By Jeffrey Garcia and Adhista Chapagain

In today’s data-driven world, organizations are increasingly relying on real-time and big data analytics to make informed decisions. As they collect and analyze growing amounts of real-time and historical data, the importance of data retention becomes evident. In this blog, we will explore the key aspects of data retention in ArcGIS Velocity, including the settings available for data retention, how long to keep data for, and how to ingest data from a feature layer archive.

What is data retention?

This parameter allows you to specify how long you want the data to be actively maintained in the feature layer. For example, if you have a live feed of vehicle positions and you want to store the historical tracks in a feature layer, you can set the data retention policy to maintain a history of vehicle positions for a set time period. Data retention gives you a way to have more control over your data by keeping it relevant and at a manageable size.

Why is data retention necessary on a feature layer?

Consider a transportation company that utilizes a feature layer to track vehicle locations in real-time. Over months of operation, this layer may accumulate hundreds of thousands of records, including historical locations for each vehicle. The feature layer may experience performance reductions as data accumulates, such as slower response time and decreased query speed. To address this, Velocity offers flexible storage solutions, with layers supporting up to one year of storage within your specified limits. This accumulation of data not only complicates data handling but makes it challenging to visualize insights.

Implementing data retention can directly address this challenge by allowing users to define a period of time to retain data in a feature layer.
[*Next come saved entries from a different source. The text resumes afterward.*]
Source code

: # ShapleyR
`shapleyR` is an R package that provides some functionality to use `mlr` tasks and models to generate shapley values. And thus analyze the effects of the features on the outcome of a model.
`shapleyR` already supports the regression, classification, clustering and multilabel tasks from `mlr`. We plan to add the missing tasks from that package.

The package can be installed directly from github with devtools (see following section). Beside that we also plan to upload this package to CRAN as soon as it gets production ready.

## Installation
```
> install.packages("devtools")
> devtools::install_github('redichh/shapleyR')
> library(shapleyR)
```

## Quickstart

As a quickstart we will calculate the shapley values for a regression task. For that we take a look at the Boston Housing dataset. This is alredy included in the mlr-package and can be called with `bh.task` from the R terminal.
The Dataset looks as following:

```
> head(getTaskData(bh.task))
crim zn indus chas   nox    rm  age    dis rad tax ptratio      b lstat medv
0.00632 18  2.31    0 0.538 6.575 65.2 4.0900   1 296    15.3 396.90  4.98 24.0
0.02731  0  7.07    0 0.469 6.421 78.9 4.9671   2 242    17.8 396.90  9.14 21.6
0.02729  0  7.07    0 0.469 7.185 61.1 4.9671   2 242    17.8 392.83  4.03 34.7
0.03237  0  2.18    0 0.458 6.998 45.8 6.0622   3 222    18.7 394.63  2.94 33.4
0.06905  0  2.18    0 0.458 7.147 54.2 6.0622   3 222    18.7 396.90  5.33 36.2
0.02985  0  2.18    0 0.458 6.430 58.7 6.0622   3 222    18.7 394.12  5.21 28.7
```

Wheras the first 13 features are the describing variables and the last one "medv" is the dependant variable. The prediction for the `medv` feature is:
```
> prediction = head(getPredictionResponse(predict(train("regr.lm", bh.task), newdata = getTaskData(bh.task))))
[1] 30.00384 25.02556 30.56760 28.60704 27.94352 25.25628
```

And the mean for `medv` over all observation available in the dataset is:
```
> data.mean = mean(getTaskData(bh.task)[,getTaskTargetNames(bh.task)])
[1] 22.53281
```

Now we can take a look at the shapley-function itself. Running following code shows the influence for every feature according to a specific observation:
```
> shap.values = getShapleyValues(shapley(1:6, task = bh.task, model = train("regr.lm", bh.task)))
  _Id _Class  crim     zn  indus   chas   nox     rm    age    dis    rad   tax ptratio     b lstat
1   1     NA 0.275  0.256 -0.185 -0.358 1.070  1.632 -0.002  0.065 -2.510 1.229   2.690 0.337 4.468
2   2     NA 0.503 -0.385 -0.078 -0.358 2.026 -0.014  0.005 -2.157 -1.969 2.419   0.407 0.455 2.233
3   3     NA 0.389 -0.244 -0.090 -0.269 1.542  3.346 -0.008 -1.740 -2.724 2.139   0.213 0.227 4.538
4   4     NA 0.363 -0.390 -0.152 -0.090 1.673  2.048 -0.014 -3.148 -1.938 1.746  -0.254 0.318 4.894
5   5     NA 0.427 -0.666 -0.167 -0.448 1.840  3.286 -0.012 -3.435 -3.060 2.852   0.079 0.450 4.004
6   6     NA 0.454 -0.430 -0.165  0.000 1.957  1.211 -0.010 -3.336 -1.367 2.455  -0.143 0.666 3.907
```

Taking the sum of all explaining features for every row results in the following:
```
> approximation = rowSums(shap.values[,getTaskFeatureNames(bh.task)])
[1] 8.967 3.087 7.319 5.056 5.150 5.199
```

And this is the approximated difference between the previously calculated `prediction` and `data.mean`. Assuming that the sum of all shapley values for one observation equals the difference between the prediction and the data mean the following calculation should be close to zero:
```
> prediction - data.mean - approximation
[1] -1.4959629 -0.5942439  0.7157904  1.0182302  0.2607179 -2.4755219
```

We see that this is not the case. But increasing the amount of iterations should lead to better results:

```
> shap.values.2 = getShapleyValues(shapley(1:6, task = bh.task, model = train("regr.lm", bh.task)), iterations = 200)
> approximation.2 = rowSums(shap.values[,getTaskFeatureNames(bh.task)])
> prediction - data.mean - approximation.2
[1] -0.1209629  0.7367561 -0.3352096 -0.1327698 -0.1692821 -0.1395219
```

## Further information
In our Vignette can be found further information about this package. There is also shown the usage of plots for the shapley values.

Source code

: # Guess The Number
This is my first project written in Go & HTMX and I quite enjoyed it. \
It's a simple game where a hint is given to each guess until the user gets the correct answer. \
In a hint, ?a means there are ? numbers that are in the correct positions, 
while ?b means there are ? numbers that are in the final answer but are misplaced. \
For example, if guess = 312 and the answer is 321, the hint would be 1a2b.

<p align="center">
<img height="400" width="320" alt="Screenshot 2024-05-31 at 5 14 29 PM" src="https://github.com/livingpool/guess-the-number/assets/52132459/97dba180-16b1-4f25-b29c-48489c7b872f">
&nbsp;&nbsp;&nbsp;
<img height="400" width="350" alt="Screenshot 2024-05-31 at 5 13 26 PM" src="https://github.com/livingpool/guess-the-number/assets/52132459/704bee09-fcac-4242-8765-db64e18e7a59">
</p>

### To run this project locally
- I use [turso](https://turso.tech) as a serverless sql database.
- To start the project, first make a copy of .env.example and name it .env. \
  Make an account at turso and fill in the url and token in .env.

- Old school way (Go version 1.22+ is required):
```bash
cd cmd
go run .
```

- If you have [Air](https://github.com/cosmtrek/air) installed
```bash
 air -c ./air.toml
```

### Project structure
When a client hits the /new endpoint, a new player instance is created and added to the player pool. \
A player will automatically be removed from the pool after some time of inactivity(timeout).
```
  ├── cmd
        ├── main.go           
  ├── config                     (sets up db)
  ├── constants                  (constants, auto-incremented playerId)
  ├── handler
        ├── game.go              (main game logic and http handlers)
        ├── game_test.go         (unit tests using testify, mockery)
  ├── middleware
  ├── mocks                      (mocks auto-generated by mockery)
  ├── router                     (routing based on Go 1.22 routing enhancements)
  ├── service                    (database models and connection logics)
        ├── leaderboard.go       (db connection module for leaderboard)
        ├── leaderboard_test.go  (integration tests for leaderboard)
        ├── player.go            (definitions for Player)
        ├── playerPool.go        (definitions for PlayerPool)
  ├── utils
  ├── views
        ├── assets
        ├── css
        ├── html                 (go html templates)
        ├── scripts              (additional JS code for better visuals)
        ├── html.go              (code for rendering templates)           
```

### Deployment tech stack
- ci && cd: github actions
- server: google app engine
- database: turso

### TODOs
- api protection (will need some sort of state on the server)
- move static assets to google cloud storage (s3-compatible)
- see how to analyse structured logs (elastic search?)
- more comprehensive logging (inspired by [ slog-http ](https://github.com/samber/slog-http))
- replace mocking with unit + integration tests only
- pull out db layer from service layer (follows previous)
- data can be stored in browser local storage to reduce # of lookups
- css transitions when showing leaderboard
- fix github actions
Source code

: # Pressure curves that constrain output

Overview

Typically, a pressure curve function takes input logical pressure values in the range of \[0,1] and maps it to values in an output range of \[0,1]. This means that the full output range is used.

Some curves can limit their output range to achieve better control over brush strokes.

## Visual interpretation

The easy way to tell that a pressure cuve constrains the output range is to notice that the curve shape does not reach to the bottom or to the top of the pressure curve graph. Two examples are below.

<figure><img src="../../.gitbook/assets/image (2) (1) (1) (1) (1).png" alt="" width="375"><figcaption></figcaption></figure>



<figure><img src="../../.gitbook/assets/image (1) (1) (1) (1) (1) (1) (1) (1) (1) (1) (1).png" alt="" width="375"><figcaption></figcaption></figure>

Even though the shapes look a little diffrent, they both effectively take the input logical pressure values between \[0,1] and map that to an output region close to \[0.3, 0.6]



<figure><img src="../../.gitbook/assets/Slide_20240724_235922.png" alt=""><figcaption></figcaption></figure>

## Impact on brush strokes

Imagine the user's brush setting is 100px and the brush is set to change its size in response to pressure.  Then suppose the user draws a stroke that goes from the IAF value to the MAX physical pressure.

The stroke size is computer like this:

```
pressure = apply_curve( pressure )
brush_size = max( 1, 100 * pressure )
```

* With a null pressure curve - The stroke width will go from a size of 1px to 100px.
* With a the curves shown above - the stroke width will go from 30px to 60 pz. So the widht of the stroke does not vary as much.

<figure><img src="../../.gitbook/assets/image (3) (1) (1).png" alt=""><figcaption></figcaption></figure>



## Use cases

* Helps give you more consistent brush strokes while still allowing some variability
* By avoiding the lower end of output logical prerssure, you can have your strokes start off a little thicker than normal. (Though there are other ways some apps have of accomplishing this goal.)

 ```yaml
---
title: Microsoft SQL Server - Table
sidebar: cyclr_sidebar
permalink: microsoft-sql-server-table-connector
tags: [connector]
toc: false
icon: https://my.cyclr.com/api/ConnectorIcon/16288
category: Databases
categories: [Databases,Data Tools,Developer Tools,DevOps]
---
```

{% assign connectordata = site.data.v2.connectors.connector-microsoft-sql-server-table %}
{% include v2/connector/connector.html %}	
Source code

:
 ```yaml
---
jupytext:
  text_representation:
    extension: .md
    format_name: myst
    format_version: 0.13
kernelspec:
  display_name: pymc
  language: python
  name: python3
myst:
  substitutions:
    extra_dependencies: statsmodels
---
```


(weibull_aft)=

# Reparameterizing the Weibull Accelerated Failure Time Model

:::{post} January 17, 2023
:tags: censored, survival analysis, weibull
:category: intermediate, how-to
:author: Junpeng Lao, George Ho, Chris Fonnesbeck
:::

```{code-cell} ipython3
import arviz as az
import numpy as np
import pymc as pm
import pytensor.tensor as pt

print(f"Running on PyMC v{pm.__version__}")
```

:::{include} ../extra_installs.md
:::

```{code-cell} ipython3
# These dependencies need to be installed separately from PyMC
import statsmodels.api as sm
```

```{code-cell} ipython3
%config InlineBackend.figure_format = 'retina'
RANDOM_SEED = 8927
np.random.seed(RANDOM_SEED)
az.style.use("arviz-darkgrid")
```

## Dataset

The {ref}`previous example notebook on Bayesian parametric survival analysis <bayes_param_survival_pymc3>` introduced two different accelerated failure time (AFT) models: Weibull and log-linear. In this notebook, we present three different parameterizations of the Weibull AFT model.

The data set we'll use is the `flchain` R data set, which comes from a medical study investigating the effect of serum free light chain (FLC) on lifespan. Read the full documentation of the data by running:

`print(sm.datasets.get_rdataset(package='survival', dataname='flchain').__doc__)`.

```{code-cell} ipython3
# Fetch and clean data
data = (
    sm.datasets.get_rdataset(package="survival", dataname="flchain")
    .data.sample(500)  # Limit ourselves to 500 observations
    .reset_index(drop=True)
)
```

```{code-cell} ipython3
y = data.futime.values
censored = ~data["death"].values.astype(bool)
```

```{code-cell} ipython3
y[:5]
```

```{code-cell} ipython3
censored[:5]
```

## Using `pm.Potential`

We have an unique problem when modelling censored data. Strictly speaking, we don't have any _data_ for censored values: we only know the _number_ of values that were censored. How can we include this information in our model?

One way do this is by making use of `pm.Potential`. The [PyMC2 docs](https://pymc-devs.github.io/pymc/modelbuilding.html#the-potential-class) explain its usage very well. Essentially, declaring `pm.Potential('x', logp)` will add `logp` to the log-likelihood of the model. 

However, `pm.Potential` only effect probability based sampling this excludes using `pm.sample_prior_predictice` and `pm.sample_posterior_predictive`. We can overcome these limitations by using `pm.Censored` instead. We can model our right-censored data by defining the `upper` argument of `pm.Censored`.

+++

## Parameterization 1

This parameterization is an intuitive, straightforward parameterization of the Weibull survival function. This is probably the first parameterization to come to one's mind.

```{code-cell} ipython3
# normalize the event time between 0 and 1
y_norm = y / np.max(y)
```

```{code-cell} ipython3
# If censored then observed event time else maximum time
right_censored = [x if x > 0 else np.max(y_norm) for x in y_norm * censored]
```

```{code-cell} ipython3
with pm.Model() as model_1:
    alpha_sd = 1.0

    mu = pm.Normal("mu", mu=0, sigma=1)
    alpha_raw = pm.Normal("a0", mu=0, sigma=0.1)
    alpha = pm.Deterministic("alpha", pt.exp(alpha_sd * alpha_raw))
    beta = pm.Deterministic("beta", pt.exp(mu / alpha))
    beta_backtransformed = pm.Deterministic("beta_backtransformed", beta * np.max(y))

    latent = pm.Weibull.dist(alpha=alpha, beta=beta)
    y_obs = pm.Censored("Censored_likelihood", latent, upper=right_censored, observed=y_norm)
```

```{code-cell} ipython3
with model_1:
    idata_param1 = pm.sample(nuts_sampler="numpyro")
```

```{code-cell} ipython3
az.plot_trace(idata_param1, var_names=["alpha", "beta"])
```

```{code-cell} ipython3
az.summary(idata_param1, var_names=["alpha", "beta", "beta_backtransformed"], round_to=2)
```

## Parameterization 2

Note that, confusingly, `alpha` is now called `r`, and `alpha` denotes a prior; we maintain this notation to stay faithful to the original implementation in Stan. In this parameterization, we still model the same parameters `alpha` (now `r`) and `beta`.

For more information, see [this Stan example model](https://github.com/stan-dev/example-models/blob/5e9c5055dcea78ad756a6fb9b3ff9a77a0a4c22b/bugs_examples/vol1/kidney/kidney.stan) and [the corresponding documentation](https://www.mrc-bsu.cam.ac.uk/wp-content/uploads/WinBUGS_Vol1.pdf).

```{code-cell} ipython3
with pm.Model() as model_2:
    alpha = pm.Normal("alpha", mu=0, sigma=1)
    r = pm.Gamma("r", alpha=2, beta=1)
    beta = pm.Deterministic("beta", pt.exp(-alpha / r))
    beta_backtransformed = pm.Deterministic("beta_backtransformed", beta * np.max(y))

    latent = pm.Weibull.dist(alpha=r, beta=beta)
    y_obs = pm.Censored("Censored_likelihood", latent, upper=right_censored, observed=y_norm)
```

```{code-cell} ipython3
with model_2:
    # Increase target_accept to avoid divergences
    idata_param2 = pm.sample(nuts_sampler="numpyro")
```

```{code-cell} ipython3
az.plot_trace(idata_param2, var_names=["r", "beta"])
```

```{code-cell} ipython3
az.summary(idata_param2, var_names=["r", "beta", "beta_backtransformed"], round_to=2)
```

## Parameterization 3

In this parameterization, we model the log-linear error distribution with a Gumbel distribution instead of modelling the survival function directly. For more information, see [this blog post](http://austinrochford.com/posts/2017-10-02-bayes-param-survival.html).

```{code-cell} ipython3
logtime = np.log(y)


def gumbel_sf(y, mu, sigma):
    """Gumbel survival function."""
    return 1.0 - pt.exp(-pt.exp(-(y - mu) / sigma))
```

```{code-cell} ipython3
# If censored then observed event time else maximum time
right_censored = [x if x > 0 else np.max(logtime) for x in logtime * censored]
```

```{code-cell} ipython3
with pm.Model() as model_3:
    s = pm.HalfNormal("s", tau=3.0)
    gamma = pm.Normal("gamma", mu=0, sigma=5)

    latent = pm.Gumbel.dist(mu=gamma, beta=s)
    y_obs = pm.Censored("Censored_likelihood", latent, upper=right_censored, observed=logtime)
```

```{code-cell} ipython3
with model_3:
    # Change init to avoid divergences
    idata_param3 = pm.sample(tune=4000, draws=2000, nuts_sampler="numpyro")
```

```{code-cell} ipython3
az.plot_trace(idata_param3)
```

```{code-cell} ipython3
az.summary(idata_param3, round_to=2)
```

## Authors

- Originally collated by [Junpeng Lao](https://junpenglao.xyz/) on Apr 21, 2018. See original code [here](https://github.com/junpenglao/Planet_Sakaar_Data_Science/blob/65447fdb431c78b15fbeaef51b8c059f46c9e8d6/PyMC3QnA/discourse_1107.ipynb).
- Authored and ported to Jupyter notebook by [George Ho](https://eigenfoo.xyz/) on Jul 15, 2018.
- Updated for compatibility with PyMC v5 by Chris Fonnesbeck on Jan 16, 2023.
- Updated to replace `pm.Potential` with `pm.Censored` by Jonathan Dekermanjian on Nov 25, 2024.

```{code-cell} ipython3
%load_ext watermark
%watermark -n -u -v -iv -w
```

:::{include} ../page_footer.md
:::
By removal of older, less relevant data, organizations can ensure that their feature layers remain streamlined and focused, thus enhancing performance while still retaining essential historical information for analysis.

What is data retention not intended for?

Data retention is not intended to limit or filter features to specific time frames. For example, you want a feature layer to show the vehicle positions from the last hour for the most current view of your fleet. Even if you set the data retention period to one hour, vehicle position records may still be retained for two to three hours because the data removal process operates on a periodic schedule. If you need filter data from specific time periods, you must use alternative methods, such as queries in client applications.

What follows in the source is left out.